(About this task):
Show each line of the data below in which "custom" occurs.

(Information shown):
━━━

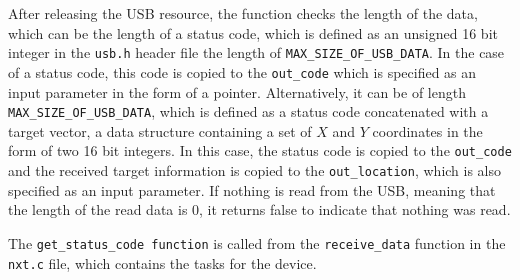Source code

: After releasing the USB resource, the function checks the length of the data, which can be the length of a status code, which is defined as an unsigned 16 bit integer in the \texttt{usb.h} header file the length of \texttt{MAX\_SIZE\_OF\_USB\_DATA}.
In the case of a status code, this code is copied to the \texttt{out\_code} which is specified as an input parameter in the form of a pointer.
Alternatively, it can be of length \texttt{MAX\_SIZE\_OF\_USB\_DATA}, which is defined as a status code concatenated with a target vector, a data structure containing a set of $X$ and $Y$ coordinates in the form of two 16 bit integers.
In this case, the status code is copied to the \texttt{out\_code} and the received target information is copied to the \texttt{out\_location}, which is also specified as an input parameter.
If nothing is read from the USB, meaning that the length of the read data is $0$, it returns false to indicate that nothing was read.

The \texttt{get\_status\_code function} is called from the \texttt{receive\_data} function in the \texttt{nxt.c} file, which contains the tasks for the device.

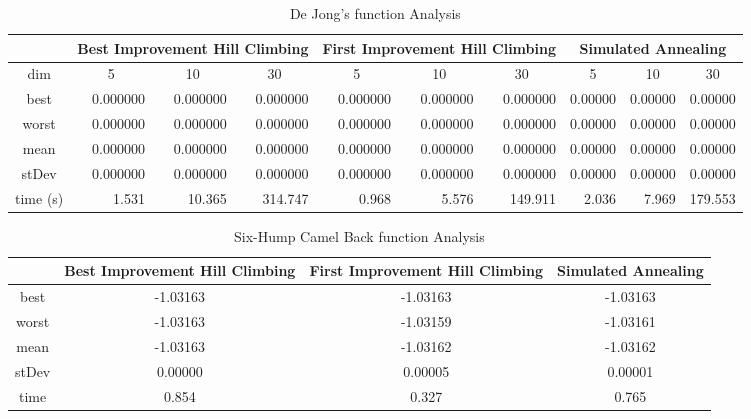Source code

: \documentclass[a4paper]{article}
\begin{document}
\begin{table}[H]
	\centering
	\caption{De Jong's function Analysis}
	\begin{tabular}{|c|r|r|r|r|r|r|r|r|r|}
		\toprule
		& \multicolumn{3}{c|}{Best Improvement Hill Climbing} & \multicolumn{3}{c|}{First Improvement Hill Climbing} & \multicolumn{3}{c|}{Simulated Annealing} \\
		\midrule
		dim   & \multicolumn{1}{c|}{5} & \multicolumn{1}{c|}{10} & \multicolumn{1}{c|}{30} & \multicolumn{1}{c|}{5} & \multicolumn{1}{c|}{10} & \multicolumn{1}{c|}{30} & \multicolumn{1}{c|}{5} & \multicolumn{1}{c|}{10} & \multicolumn{1}{c|}{30} \\
		\midrule
		best  & 0.000000 & 0.000000 & 0.000000 & 0.000000 & 0.000000 & 0.000000 & 0.00000 & 0.00000 & 0.00000 \\
		\midrule
		worst & 0.000000 & 0.000000 & 0.000000 & 0.000000 & 0.000000 & 0.000000 & 0.00000 & 0.00000 & 0.00000 \\
		\midrule
		mean & 0.000000 & 0.000000 & 0.000000 & 0.000000 & 0.000000 & 0.000000 & 0.00000 & 0.00000 & 0.00000 \\
		\midrule
		stDev & 0.000000 & 0.000000 & 0.000000 & 0.000000 & 0.000000 & 0.000000 & 0.00000 & 0.00000 & 0.00000 \\
		\midrule
		time (s) & 1.531 & 10.365 & 314.747 & 0.968 & 5.576 & 149.911 & 2.036 & 7.969 & 179.553 \\
		\bottomrule
	\end{tabular}%
	\label{tab:addlabel}%
\end{table}%

\begin{table}[h]
	\centering
	\caption{Six-Hump Camel Back function Analysis}
	\begin{tabular}{|c|ccc|ccc|ccc|}
		\toprule
		& \multicolumn{3}{c|}{Best Improvement Hill Climbing} & \multicolumn{3}{c|}{First Improvement Hill Climbing} & \multicolumn{3}{c|}{Simulated Annealing} \\
		\midrule
		best  & \multicolumn{3}{c|}{-1.03163} & \multicolumn{3}{c|}{-1.03163} & \multicolumn{3}{c|}{-1.03163} \\
		\midrule
		worst & \multicolumn{3}{c|}{-1.03163} & \multicolumn{3}{c|}{-1.03159} & \multicolumn{3}{c|}{-1.03161} \\
		\midrule
		mean & \multicolumn{3}{c|}{-1.03163} & \multicolumn{3}{c|}{-1.03162} & \multicolumn{3}{c|}{-1.03162} \\
		\midrule
		stDev & \multicolumn{3}{c|}{0.00000} & \multicolumn{3}{c|}{0.00005} & \multicolumn{3}{c|}{0.00001} \\
		\midrule
		time  & \multicolumn{3}{c|}{0.854} & \multicolumn{3}{c|}{0.327} & \multicolumn{3}{c|}{0.765} \\
		\bottomrule
	\end{tabular}%
	\label{tab:addlabel}%
\end{table}%
\end{document}
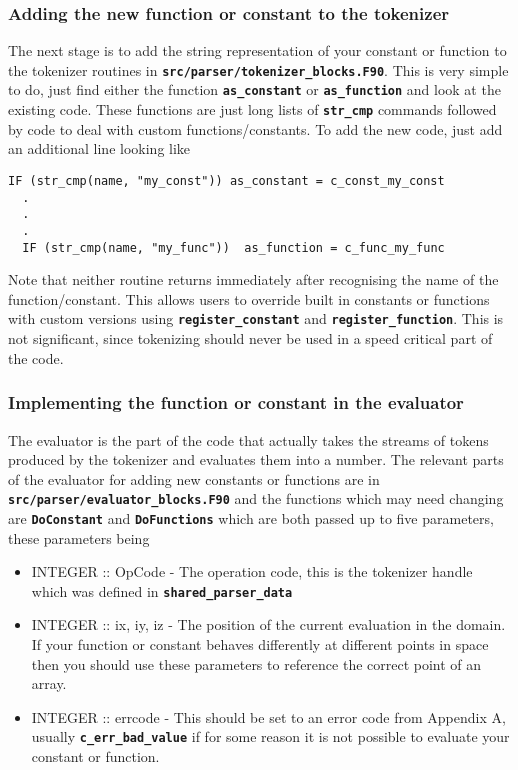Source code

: \documentclass[12pt,a4paper]{article}
\newcommand{\simpleboxverbatim}{\begin{Verbatim}[obeytabs=true,frame=single,
  framerule=0.5mm,rulecolor=\color{warwickmid},formatcom=\color{black}]}
\newcommand{\inlinecode}[1]{{\color{warwickred} \bf\texttt{#1}}}
\begin{document}
\subsubsection{Adding the new function or constant to the tokenizer}
The next stage is to add the string representation of your constant or function
to the tokenizer routines in
\inlinecode{src/parser/tokenizer\_blocks.F90}. This is very simple to do, just
find either the function \inlinecode{as\_constant} or \inlinecode{as\_function} and
look at the existing code. These functions are just long lists of
\inlinecode{str\_cmp} commands followed by code to deal with custom
functions/constants. To add the new code, just add an additional line looking
like
\simpleboxverbatim
  IF (str_cmp(name, "my_const")) as_constant = c_const_my_const
  .
  .
  .
  IF (str_cmp(name, "my_func"))  as_function = c_func_my_func
\end{Verbatim}
Note that neither routine returns immediately after recognising the name of the
function/constant. This allows users to override built in constants or
functions with custom versions using \inlinecode{register\_constant} and
\inlinecode{register\_function}. This is not significant, since tokenizing should
never be used in a speed critical part of the code.

\subsubsection{Implementing the function or constant in the evaluator}
The evaluator is the part of the code that actually takes the streams of tokens
produced by the tokenizer and evaluates them into a number. The relevant parts
of the evaluator for adding new constants or functions are in
\inlinecode{src/parser/evaluator\_blocks.F90} and the functions which may need
changing are \inlinecode{DoConstant} and \inlinecode{DoFunctions} which are
both passed up to five parameters, these parameters being
\begin{itemize}
\item INTEGER :: OpCode - The operation code, this is the tokenizer handle
  which was defined in \inlinecode{shared\_parser\_data}
\item INTEGER :: ix, iy, iz - The position of the current evaluation in the
  domain. If your function or constant behaves differently at different points
  in space then you should use these parameters to reference the correct point
  of an array.
\item INTEGER :: errcode - This should be set to an error code from Appendix A,
  usually \inlinecode{c\_err\_bad\_value} if for some reason it is not possible to
  evaluate your constant or function.
\end{itemize}
\end{document}
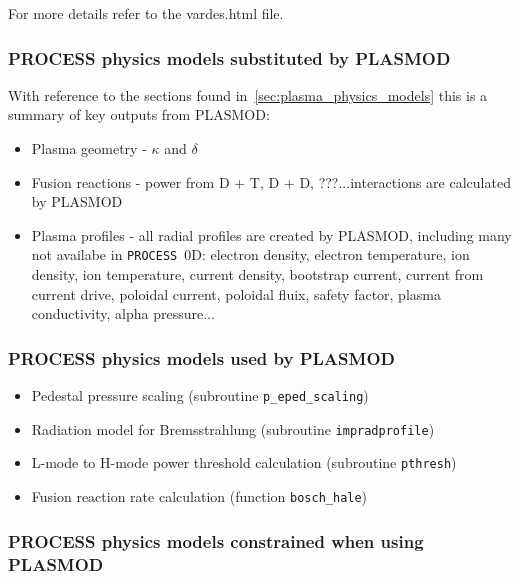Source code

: \documentclass[11pt,a4paper]{report}
\newcommand{\process}{\mbox{\texttt{PROCESS}}}
\begin{document}
For more details refer to the vardes.html file.

\subsubsection*{PROCESS physics models substituted by PLASMOD}
With reference to the sections found in~\ref{sec:plasma_physics_models} this is a summary of key outputs from PLASMOD:

\begin{itemize}
\item Plasma geometry - $\kappa$ and $\delta$
\item Fusion reactions - power from D + T, D + D, ???...interactions are calculated by PLASMOD
\item Plasma profiles - all radial profiles are created by PLASMOD, including many not availabe in \process\ 0D: electron density, electron temperature, ion density, ion temperature, current density, bootstrap current, current from current drive, poloidal current, poloidal fluix, safety factor, plasma conductivity, alpha pressure...
\end{itemize}

\subsubsection*{PROCESS physics models used by PLASMOD}

\begin{itemize}
\item Pedestal pressure scaling (subroutine \texttt{p\_eped\_scaling})
\item Radiation model for Bremsstrahlung (subroutine \texttt{impradprofile})
\item L-mode to H-mode power threshold calculation (subroutine \texttt{pthresh})
\item Fusion reaction rate calculation (function \texttt{bosch\_hale})
\end{itemize}

\subsubsection*{PROCESS physics models constrained when using PLASMOD}
\end{document}
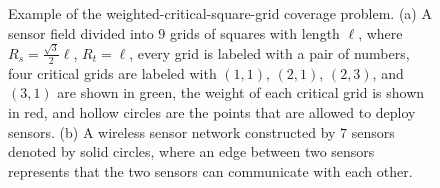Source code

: \begin{figure}
    \centering
    \caption{Example of the
    weighted-critical-square-grid coverage problem. (a) A sensor field
    divided into $9$ grids of squares with length $\ell$, where
    $R_s=\frac{\sqrt{3}}{2}\ell$, $R_t=\ell$, every grid is labeled with
    a pair of numbers, four critical grids are labeled with $(1,1)$,
    $(2,1)$, $(2,3)$, and $(3,1)$ are shown in green, the weight of each
    critical grid is shown in red, and hollow circles are the points
    that are allowed to deploy sensors. (b) A wireless sensor network
    constructed by $7$ sensors denoted by solid circles, where an edge
    between two sensors represents that the two sensors can communicate
    with each other.} \label{1_fig_network_model}
\end{figure}
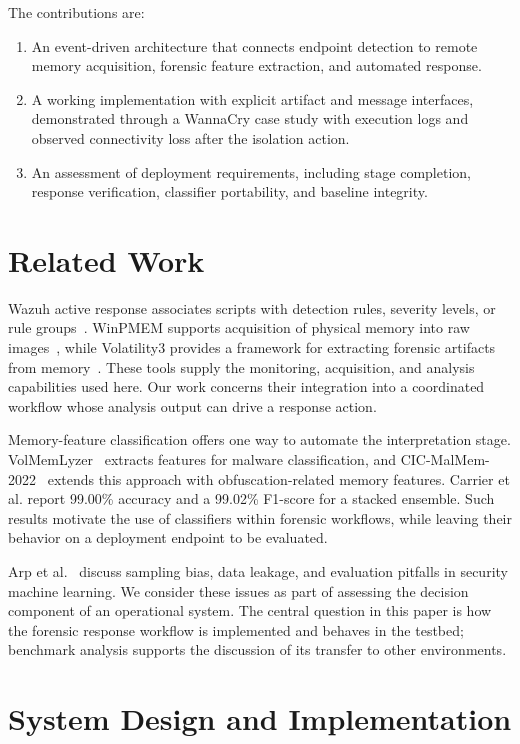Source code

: \documentclass[conference]{IEEEtran}
\begin{document}
The contributions are:
\begin{enumerate}
\item An event-driven architecture that connects endpoint detection to remote memory acquisition, forensic feature extraction, and automated response. 
\item A working implementation with explicit artifact and message interfaces, demonstrated through a WannaCry case study with execution logs and observed connectivity loss after the isolation action.
\item An assessment of deployment requirements, including stage completion, response verification, classifier portability, and baseline integrity.
\end{enumerate}

\section{Related Work}

Wazuh active response associates scripts with detection rules, severity levels, or rule groups~\cite{wazuh}. WinPMEM supports acquisition of physical memory into raw images~\cite{winpmem}, while Volatility3 provides a framework for extracting forensic artifacts from memory~\cite{volatility}. These tools supply the monitoring, acquisition, and analysis capabilities used here. Our work concerns their integration into a coordinated workflow whose analysis output can drive a response action.

Memory-feature classification offers one way to automate the interpretation stage. VolMemLyzer~\cite{lashkari2021} extracts features for malware classification, and CIC-MalMem-2022~\cite{carrier2022} extends this approach with obfuscation-related memory features. Carrier et al. report 99.00\% accuracy and a 99.02\% F1-score for a stacked ensemble. Such results motivate the use of classifiers within forensic workflows, while leaving their behavior on a deployment endpoint to be evaluated.

Arp et al.~\cite{arp2022} discuss sampling bias, data leakage, and evaluation pitfalls in security machine learning. We consider these issues as part of assessing the decision component of an operational system. The central question in this paper is how the forensic response workflow is implemented and behaves in the testbed; benchmark analysis supports the discussion of its transfer to other environments.

\section{System Design and Implementation}
\label{sec:architecture}
\end{document}
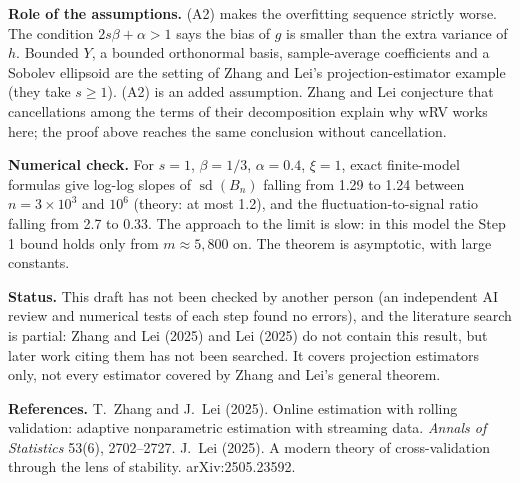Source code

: \documentclass[11pt]{article}
\newcommand{\sd}{\operatorname{sd}}
\begin{document}
\textbf{Role of the assumptions.} (A2) makes the overfitting sequence strictly worse. The condition $2s\beta+\alpha>1$ says the bias of $g$ is smaller than the extra variance of $h$. Bounded $Y$, a bounded orthonormal basis, sample-average coefficients and a Sobolev ellipsoid are the setting of Zhang and Lei's projection-estimator example (they take $s\ge1$). (A2) is an added assumption. Zhang and Lei conjecture that cancellations among the terms of their decomposition explain why wRV works here; the proof above reaches the same conclusion without cancellation.

\textbf{Numerical check.} For $s=1$, $\beta=1/3$, $\alpha=0.4$, $\xi=1$, exact finite-model formulas give log-log slopes of $\sd(B_n)$ falling from 1.29 to 1.24 between $n=3\times10^3$ and $10^6$ (theory: at most 1.2), and the fluctuation-to-signal ratio falling from 2.7 to 0.33. The approach to the limit is slow: in this model the Step 1 bound holds only from $m\approx5{,}800$ on. The theorem is asymptotic, with large constants.

\textbf{Status.} This draft has not been checked by another person (an independent AI review and numerical tests of each step found no errors), and the literature search is partial: Zhang and Lei (2025) and Lei (2025) do not contain this result, but later work citing them has not been searched. It covers projection estimators only, not every estimator covered by Zhang and Lei's general theorem.

\medskip\noindent\textbf{References.}
T.~Zhang and J.~Lei (2025). Online estimation with rolling validation: adaptive nonparametric estimation with streaming data. \emph{Annals of Statistics} 53(6), 2702--2727.
J.~Lei (2025). A modern theory of cross-validation through the lens of stability. arXiv:2505.23592.
\end{document}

━━━

(Problem solution):
\inlinecode{str\_cmp} commands followed by code to deal with custom
functions with custom versions using \inlinecode{register\_constant} and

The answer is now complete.